『もののがたり』最新刊情報
『もののがたり』第15巻
**2023年1月19日発売**
【あらすじ】常世と現世を繋ぐもの――“付喪神”。付喪神に奪われた青年・兵馬と付喪神を愛する少女・ぼたん。絆を深める二人の縁を引き裂くのは常世の奥底に生まれし存在“藁座廻”。門守の符術“鬼来迎”により召喚された、雅楽寮と八衢黒檀、そして挂の活躍により唐傘勢力を撃破していく塞眼たち。そして、婚礼調度は因縁の敵・時雨との最後の戦いを開始する――!! 絆と恋の付喪ノ語り、激闘必至の第十五巻。
✨✨第15巻見どころ紹介はこちら✨✨
・京都三大付喪神”長月の婚礼調度”
婚礼調度の付喪神。”本庄の雅楽寮“、”佐野の大具足“と並ぶ京都三大付喪神の一角。賽眼御三家 岐家の管轄。
元となった器は長月ぼたんが生まれた際に彼女のために用意された婚礼のための6つの調度品、羽織、刀、簪、鏡、硯、櫛笥。あくまで単品ではなく、全員揃い6つで”一式”の”婚礼調度”である。この点では、本来ばらばらのものを”一式”として”単一の付喪神”として生じた”佐野の大具足”とは好対象である。
長月の屋敷にて主である長月ぼたんと家族として共に暮らしており、ぼたんの祖父 朧からまだ幼いぼたんを託され、彼女を守り育てることを至上の使命としている。
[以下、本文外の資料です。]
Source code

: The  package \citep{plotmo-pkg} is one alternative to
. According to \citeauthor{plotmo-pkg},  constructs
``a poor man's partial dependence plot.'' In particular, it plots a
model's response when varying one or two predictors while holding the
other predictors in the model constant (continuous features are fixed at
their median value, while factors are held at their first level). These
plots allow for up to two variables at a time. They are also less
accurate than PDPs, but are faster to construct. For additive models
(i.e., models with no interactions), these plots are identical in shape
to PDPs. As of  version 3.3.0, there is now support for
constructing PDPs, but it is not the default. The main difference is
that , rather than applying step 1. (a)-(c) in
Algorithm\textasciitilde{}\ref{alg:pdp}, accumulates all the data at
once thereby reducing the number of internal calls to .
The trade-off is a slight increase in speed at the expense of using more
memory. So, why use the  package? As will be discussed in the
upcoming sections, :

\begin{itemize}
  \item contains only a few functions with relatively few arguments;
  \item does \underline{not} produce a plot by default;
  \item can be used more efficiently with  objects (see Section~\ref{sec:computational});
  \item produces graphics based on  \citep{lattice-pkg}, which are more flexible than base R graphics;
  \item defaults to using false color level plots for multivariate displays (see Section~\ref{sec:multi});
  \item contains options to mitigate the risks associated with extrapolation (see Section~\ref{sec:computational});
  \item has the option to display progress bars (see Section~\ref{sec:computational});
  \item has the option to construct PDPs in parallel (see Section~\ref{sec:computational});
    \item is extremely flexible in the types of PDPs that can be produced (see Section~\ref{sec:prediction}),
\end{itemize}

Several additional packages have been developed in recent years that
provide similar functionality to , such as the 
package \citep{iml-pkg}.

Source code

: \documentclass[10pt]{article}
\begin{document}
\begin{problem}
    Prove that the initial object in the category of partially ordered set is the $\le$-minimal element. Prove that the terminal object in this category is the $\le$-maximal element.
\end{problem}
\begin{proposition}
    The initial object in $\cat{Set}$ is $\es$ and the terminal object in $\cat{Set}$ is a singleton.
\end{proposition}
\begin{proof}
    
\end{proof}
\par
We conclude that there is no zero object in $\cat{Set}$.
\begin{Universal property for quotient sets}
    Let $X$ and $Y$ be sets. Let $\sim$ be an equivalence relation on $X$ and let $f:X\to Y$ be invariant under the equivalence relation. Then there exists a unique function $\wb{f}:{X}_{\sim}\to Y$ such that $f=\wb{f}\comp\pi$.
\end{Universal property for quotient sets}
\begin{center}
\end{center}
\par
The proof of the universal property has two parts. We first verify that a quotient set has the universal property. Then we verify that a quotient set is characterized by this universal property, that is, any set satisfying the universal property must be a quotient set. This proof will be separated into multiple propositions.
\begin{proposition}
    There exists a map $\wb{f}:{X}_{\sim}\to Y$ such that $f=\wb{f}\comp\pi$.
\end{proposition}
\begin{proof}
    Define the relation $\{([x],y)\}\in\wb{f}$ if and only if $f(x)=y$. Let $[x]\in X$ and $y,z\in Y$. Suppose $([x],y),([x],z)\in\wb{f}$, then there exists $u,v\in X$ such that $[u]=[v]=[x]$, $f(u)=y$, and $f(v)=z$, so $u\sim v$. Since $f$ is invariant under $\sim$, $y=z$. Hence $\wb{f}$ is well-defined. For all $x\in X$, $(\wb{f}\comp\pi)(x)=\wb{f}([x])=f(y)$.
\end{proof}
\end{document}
共に暮らしぼたんの成長を見守るうちに自然と 真心、親心のようなものが芽生え、ぼたんのことを主として大切にすると同時に、娘として大切に思っている。
更に”婚礼調度”という器の遂げるべき本懐として ぼたんの”縁結び”を望んでいる。そのため、岐家当主 岐造兵からの申し出を受けて岐兵馬の長月家居候を認めたが、実はその裏で岐兵馬をぼたんの婿候補として見極めるという密契を結んでいた。
“特例”付喪神として、ぼたんの側にいるために、塞眼代行として付喪神を取り締まっている。そのため、他の付喪神たちから”同族狩り”と恨みを買っており、恐れられている。
その出自には謎が多く、ぼたんが生まれた直後に突然 長月家に現れたとされる。後にその”付喪神の中でも更に異端の出自”については現人神の口から語られる。(後述のネタバレを参照)
・“羽織(はおり)”
羽織の付喪神。明るい亜麻色の髪に眼鏡をかけた落ち着いた雰囲気の女性。日頃から羽織(おそらく自身の分け身)を羽織っていることが多いのが特徴。酒はウイスキー党。
6人のまとめ役的存在で対外交渉などの際は長月の代表として場に赴くことが多い。婚礼調度の中では匣と共に最年長組と呼ばれることも。
普段は常に優しげな笑みを浮かべ穏やかな態度を崩さないが、主である長月ぼたんを害そうとする存在に対してはゾッとするような冷たい笑みを浮かべ、問答無用で”殺そう”とするなど冷酷な面も見せる。メガネキャラとしての宿命か、コミカルな場面では驚いたり、予想外のことがあるとメガネに割れる描写が度々なされる。メガネのストックは常備しているらしい。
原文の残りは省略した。